Table 1: Top 10 countries by share of global manufacturing output in 2019
In absolute terms, he adds, “With total value added by the Chinese manufacturing sector amounting to almost $4 trillion in 2019, manufacturing accounted for nearly 30 percent of the country’s total economic output. The U.S. economy is much less reliant on manufacturing these days: in 2019, the manufacturing sector accounted for just over 11 percent of GDP.”
As said earlier, many important reasons spark the toxic relationship. But, equally important is that China’s extra-ordinary performance over the last years is a major thorn in the USA flesh with some implications. If Zambians think that the tussle for global hegemony between the two is only what they see here in their country, they better think again because in the World Trade Organization (WTO), that makes and manages international rules in trade, something has been brewing.

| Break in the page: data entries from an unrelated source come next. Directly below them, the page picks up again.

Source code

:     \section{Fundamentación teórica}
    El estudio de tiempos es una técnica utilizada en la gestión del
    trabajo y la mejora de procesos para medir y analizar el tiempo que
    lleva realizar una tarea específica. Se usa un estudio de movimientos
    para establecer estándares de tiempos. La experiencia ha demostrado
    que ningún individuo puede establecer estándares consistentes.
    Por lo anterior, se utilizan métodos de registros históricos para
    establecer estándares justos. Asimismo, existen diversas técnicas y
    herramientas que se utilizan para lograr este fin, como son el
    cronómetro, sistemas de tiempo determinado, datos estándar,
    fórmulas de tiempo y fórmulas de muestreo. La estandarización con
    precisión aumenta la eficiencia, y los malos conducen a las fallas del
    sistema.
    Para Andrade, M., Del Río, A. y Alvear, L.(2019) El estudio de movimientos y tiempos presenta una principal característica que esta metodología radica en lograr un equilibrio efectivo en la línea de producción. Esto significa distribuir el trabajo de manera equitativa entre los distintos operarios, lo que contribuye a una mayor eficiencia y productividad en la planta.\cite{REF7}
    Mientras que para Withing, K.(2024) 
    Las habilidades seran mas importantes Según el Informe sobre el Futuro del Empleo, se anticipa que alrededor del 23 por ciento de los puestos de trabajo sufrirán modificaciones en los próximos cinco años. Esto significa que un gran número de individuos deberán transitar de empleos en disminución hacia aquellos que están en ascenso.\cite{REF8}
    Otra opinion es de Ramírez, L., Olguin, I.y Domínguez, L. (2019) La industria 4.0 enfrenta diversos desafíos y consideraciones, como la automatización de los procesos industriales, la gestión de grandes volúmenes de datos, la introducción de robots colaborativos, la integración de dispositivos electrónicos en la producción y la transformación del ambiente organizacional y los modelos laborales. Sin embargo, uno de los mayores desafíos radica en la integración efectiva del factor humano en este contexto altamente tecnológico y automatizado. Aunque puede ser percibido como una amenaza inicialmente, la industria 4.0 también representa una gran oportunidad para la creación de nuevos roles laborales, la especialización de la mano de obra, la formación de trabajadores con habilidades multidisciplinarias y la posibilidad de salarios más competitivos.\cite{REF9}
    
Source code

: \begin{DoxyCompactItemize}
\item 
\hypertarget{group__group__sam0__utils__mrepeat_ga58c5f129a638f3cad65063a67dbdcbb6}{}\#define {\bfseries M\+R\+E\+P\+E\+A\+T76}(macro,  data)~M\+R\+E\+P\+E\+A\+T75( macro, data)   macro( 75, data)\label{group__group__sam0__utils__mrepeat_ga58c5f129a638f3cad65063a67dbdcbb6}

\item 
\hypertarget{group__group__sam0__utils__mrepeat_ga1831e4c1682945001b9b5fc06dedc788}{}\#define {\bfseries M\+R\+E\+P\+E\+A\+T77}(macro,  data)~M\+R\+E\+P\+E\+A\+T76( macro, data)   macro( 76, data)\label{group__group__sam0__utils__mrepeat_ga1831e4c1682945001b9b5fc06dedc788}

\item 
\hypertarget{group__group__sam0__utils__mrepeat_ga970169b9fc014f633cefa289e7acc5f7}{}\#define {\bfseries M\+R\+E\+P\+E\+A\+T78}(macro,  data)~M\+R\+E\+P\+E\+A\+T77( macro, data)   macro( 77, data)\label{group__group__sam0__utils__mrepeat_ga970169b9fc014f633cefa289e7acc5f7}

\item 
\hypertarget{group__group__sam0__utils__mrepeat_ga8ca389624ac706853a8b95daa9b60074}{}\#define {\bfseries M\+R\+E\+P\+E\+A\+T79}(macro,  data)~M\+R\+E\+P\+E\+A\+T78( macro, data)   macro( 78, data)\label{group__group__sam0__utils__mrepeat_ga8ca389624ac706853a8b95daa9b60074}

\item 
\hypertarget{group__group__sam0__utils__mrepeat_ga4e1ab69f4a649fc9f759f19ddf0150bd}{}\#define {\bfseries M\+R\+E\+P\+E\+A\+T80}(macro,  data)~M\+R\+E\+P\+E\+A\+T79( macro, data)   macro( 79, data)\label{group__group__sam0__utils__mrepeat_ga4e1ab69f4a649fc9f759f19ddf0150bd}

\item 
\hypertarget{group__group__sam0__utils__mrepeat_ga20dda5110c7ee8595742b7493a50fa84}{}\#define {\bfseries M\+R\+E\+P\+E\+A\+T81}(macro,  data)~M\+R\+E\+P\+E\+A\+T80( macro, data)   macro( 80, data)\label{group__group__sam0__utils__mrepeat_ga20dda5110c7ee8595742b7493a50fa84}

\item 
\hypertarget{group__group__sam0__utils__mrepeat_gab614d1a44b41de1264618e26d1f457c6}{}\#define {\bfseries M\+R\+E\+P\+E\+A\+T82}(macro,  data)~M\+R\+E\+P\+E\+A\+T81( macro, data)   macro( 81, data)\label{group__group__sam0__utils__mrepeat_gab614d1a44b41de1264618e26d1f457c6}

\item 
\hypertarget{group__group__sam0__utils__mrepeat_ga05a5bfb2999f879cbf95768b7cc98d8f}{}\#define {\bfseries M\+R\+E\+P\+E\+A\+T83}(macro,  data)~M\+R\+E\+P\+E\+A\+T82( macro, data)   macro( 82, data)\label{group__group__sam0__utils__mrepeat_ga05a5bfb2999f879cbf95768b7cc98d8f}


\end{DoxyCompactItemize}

Reports Tom Miles, “The United States proposed a reform of the World Trade Organization on Friday that would slash the number of countries that are eligible for special and differential treatment (S&D), a plan likely to be resisted by China, India, and other countries. The United States has long complained that WTO members can self-designate as “developing countries”, entitling them to a range of benefits and lenient treatment at the WTO.” He continues, “Most of the WTO’s 164 members claim to be developing, including major trading powers like China and India and some of the richest countries in the world, such as South Korea, Saudi Arabia, Brunei, Hong Kong, Qatar and Oman.”
He goes on, “Special and differential treatment (S&D) entitles developing countries to longer time periods for implementing agreed commitments, measures to increase trading opportunities, and twice the number of agricultural subsidies available to developed countries. The U.S. draft reform posted on the WTO website said current and future trade negotiations should withhold such special treatment from countries classified as “high income” by the World Bank, OECD members or acceding members, G20 nations and any state accounting for 0.5 percent or more of world trade.”
China has its own rebuttal argument, that despite its breakthrough in global manufacturing, developed countries must be cognizant of its huge population of almost one billion people and its implications. One is that its gross domestic product per capita was only about US$10,000 in comparison with about US$ 63,000 for the USA in 2019. Some argue that China must behave like a good member that gains from the system and reciprocates by loosening its import tariffs especially on manufactured goods for other members to benefit too instead of hiding behind the mask of developing countries.
And finally, the USA paper in the WTO is not dead. It was postponed by Covid19 which impacted international meetings too. My bet is that it will soon come again. For Zambia, the toxic relationship between the two elephants fighting means it’s the small grass that finds itself in between, with its leadership grappling to make key decisions for its citizens.